After something of a lacklustre stay at the Park Hyatt Melbourne a couple of years earlier, I decided to go with the similarly priced Grand Hyatt this time around.
The fact that a Park and Grand Hyatt are so similarly priced, whilst being only a few hundred metres from each other, is rather telling. Normally you’d expect a Park Hyatt to command a sizeable premium over the lower tier Grand brand.
Despite being so close to one another I’d argue that the Grand Hyatt has the better location, given that it is immediately surrounded by the bars and restaurants on Collins St and Flinders Ln, whereas the Park Hyatt is set back from this buzzing social area, in a sleepy enclave by the cathedral.
In case there was any doubt about this, my suspicions were confirmed when I saw that the entrance to the Grand Hyatt was flanked by Louis Vuitton on one side and Chanel on the other. What’s great is that this super prime location is also such a cool place to hang out, it isn’t all luxury shops like Bond St in London.
Despite its bustling location, the Grand Hyatt has an impressive entrance on Russell St, with a spacious driveway overseen by porters who are quick to assist you upon your arrival.
Russell street is on a hill which is quite reminiscent of San Francisco. As such, you actually enter one floor below the main hotel lobby area, passing through gleaming marble corridors filled with statues, paintings and ambient lighting, on your way to reception.
The Park Hyatt may have an impressively long driveway but there is no question that the Grand Hyatt makes a stronger first impression. It really seems like a lot more money – and most importantly, thought – has gone into designing the public spaces here.
As we handed over our passports to the check-in agent, the duty manager came over to introduce herself, thanking us for our loyalty to Hyatt and telling us that she would be happy to complete check-in formalities in our suite.
I find that Hyatt is quite consistent in this kind of welcome both for top tier elites and guests staying in suites. It is definitely a differentiator for the brand, helping to set it apart from Hilton and Marriott.

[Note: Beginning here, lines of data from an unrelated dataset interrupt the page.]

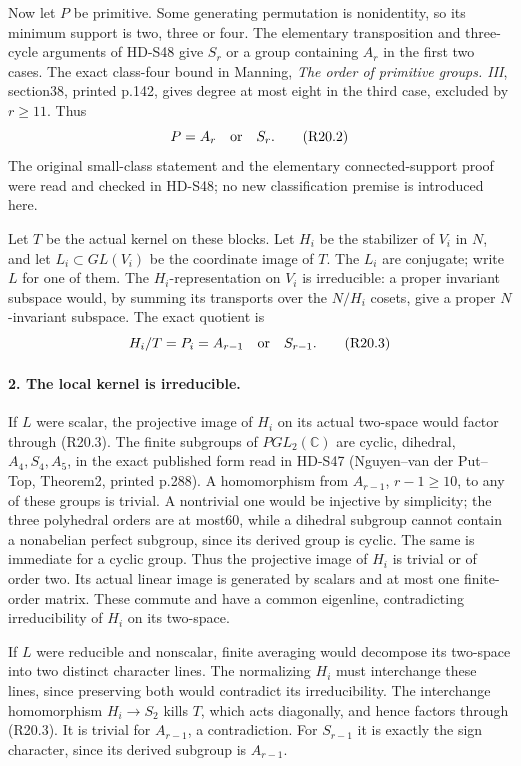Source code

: Now let \(P\) be primitive. Some generating permutation
is nonidentity, so its minimum support is two, three
or four. The elementary transposition and three-cycle
arguments of HD-S48 give \(S_r\) or a group containing
\(A_r\) in the first two cases. The exact class-four
bound in Manning, \emph{The order of primitive groups. III},
section38, printed p.142, gives degree at most eight
in the third case, excluded by \(r\ge11\).
Thus
\[
                         P=A_r\quad\hbox{or}\quad S_r.
                                                               \tag{R20.2}
\]
The original small-class statement and the elementary
connected-support proof were read and checked in HD-S48;
no new classification premise is introduced here.

Let \(T\) be the actual kernel on these blocks.
Let \(H_i\) be the stabilizer of \(V_i\) in \(N\),
and let \(L_i\subset GL(V_i)\) be the coordinate
image of \(T\). The \(L_i\) are conjugate; write
\(L\) for one of them. The \(H_i\)-representation
on \(V_i\) is irreducible: a proper invariant subspace
would, by summing its transports over the \(N/H_i\)
cosets, give a proper \(N\)-invariant subspace.
The exact quotient is
\[
                H_i/T=P_i=A_{r-1}\quad\hbox{or}\quad S_{r-1}.
                                                               \tag{R20.3}
\]

\paragraph{2. The local kernel is irreducible.}
If \(L\) were scalar, the projective image of \(H_i\)
on its actual two-space would factor through (R20.3).
The finite subgroups of \(PGL_2(\mathbb C)\) are
cyclic, dihedral, \(A_4,S_4,A_5\), in the exact
published form read in HD-S47 (Nguyen--van der Put--Top,
Theorem2, printed p.288). A homomorphism from
\(A_{r-1}\), \(r-1\ge10\), to any of these groups
is trivial. A nontrivial one would be injective by
simplicity; the three polyhedral orders are at most60,
while a dihedral subgroup cannot contain a nonabelian
perfect subgroup, since its derived group is cyclic.
The same is immediate for a cyclic group.
Thus the projective image of \(H_i\) is trivial or
of order two. Its actual linear image is generated
by scalars and at most one finite-order matrix.
These commute and have a common eigenline, contradicting
irreducibility of \(H_i\) on its two-space.

If \(L\) were reducible and nonscalar, finite averaging
would decompose its two-space into two distinct character
lines. The normalizing \(H_i\) must interchange these
lines, since preserving both would contradict its
irreducibility. The interchange homomorphism
\(H_i\to S_2\) kills \(T\), which acts diagonally,
and hence factors through (R20.3). It is trivial for
\(A_{r-1}\), a contradiction. For \(S_{r-1}\)
it is exactly the sign character, since its derived
subgroup is \(A_{r-1}\).

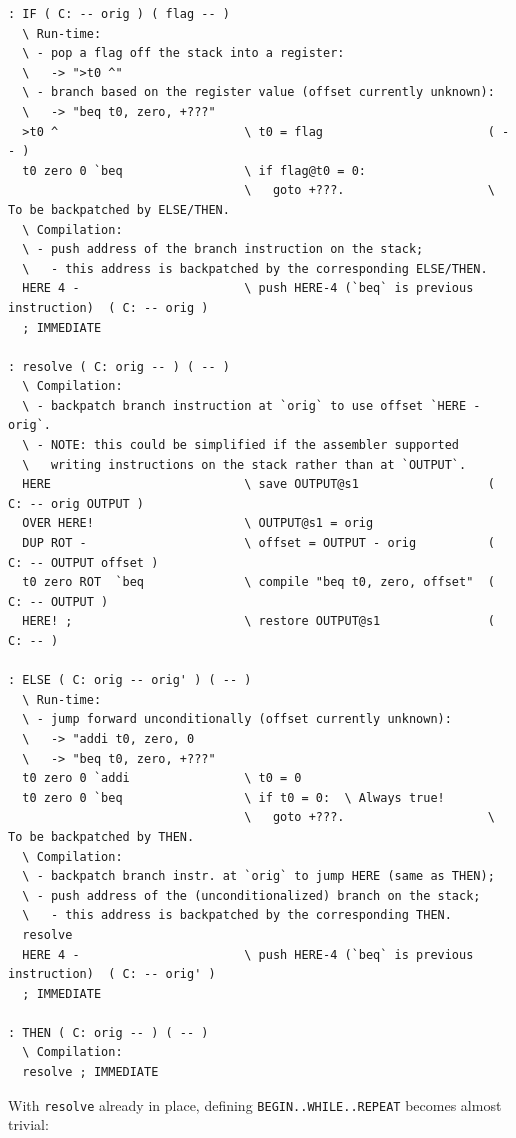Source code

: \documentclass[a4paper,12pt,final]{article}
\begin{document}
\fontsize{9pt}{9.000000pt}\selectfont
\begin{verbatim}
: IF ( C: -- orig ) ( flag -- )
  \ Run-time:
  \ - pop a flag off the stack into a register:
  \   -> ">t0 ^"
  \ - branch based on the register value (offset currently unknown):
  \   -> "beq t0, zero, +???"
  >t0 ^                          \ t0 = flag                       ( -- )
  t0 zero 0 `beq                 \ if flag@t0 = 0:
                                 \   goto +???.                    \ To be backpatched by ELSE/THEN.
  \ Compilation:
  \ - push address of the branch instruction on the stack;
  \   - this address is backpatched by the corresponding ELSE/THEN.
  HERE 4 -                       \ push HERE-4 (`beq` is previous instruction)  ( C: -- orig )
  ; IMMEDIATE

: resolve ( C: orig -- ) ( -- )
  \ Compilation:
  \ - backpatch branch instruction at `orig` to use offset `HERE - orig`.
  \ - NOTE: this could be simplified if the assembler supported
  \   writing instructions on the stack rather than at `OUTPUT`.
  HERE                           \ save OUTPUT@s1                  ( C: -- orig OUTPUT )
  OVER HERE!                     \ OUTPUT@s1 = orig
  DUP ROT -                      \ offset = OUTPUT - orig          ( C: -- OUTPUT offset )
  t0 zero ROT  `beq              \ compile "beq t0, zero, offset"  ( C: -- OUTPUT )
  HERE! ;                        \ restore OUTPUT@s1               ( C: -- )

: ELSE ( C: orig -- orig' ) ( -- )
  \ Run-time:
  \ - jump forward unconditionally (offset currently unknown):
  \   -> "addi t0, zero, 0
  \   -> "beq t0, zero, +???"
  t0 zero 0 `addi                \ t0 = 0
  t0 zero 0 `beq                 \ if t0 = 0:  \ Always true!
                                 \   goto +???.                    \ To be backpatched by THEN.
  \ Compilation:
  \ - backpatch branch instr. at `orig` to jump HERE (same as THEN);
  \ - push address of the (unconditionalized) branch on the stack;
  \   - this address is backpatched by the corresponding THEN.
  resolve
  HERE 4 -                       \ push HERE-4 (`beq` is previous instruction)  ( C: -- orig' )
  ; IMMEDIATE

: THEN ( C: orig -- ) ( -- )
  \ Compilation:
  resolve ; IMMEDIATE
\end{verbatim}
\normalsize

With \texttt{resolve} already in place, defining \texttt{BEGIN..WHILE..REPEAT}
becomes almost trivial:
\end{document}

As we made our way to our suite I couldn’t help but be impressed by the hardware and the level of maintenance throughout the property. Small details like the video screen controls in the lift, or the spacious and irregularly shaped hallways with their modern carpets really give the impression that this isn’t just another cookie-cutter business hotel.
Our suite had two entrance doors: one on the left, leading straight into the main living room, with the right hand door leading into the bedroom. A similar setup to my suite at the Hyatt Regency Long Beach – albeit with significantly less complications!
It is clear that the Grand Suite is just the footprint of two regular rooms stuck together but I quite like the fact that the bedroom could be completely separated off and an entertainment space could be accessed without your guests entering your sleeping area.
A generous welcome amenity was presented for us on the desk: chilli cashews, fresh grapes and a bottle of Shiraz. This was done even though I had requested (and received) bonus points as my amenity. I really love these Schott Zwiesel glasses too, another instance in which this hotel has a keen eye for detail.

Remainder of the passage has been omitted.